The word to find is "PERFUMIERI". Copy each line of the material that contains it.
+===+
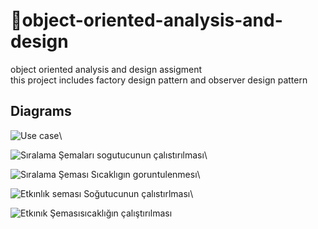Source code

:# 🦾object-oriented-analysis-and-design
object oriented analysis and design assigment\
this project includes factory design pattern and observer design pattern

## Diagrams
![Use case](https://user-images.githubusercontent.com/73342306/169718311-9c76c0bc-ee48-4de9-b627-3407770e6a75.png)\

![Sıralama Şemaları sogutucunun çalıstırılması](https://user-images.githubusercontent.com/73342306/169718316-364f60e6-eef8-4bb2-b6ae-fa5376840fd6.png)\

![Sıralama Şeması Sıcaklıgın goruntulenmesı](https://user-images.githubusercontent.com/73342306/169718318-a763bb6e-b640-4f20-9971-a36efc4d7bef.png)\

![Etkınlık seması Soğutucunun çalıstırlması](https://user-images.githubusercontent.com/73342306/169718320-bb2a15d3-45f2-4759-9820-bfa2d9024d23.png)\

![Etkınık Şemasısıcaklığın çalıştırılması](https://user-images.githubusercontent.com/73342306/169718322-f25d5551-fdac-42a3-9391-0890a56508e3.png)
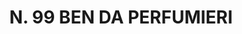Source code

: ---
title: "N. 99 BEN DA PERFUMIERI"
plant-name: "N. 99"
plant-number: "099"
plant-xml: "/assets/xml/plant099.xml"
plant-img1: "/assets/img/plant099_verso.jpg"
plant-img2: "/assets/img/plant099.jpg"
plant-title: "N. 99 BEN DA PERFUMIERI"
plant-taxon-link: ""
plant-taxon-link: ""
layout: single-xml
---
+===+
◆ WRITTEN ANSWER
title: "N. 99 BEN DA PERFUMIERI"
plant-title: "N. 99 BEN DA PERFUMIERI"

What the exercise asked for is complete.